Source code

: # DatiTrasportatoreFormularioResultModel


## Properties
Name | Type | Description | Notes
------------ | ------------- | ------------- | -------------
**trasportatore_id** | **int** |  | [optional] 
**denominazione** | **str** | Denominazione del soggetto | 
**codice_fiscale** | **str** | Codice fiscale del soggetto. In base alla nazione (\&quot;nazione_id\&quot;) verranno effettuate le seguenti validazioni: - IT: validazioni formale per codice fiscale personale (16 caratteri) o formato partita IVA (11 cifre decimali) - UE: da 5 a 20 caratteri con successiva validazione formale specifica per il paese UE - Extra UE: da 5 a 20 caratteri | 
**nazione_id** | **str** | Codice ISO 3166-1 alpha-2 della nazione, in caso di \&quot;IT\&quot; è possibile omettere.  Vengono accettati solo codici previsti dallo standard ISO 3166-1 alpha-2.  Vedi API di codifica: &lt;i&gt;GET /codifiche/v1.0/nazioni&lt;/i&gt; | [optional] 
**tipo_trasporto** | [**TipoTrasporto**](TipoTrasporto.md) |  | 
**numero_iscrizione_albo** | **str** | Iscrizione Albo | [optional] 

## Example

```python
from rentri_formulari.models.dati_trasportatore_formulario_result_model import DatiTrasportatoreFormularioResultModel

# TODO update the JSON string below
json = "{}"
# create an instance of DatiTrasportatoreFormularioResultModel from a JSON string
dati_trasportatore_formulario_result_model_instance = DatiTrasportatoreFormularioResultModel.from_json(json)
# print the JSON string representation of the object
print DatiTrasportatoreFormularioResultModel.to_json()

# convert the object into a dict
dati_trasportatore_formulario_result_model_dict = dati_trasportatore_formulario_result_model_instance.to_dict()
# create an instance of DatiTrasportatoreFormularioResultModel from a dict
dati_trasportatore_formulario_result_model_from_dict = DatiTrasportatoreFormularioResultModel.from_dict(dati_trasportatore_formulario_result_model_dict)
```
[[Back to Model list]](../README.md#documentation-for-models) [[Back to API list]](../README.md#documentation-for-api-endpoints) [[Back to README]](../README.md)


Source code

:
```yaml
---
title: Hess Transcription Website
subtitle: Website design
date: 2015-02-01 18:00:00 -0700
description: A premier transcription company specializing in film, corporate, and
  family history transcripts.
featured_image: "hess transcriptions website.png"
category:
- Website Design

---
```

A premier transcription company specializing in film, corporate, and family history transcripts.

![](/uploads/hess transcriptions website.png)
* * * *
What to produce: Please determine the number of lines in the records above that include the string "corporate", and answer with that number only.

Written solution: 2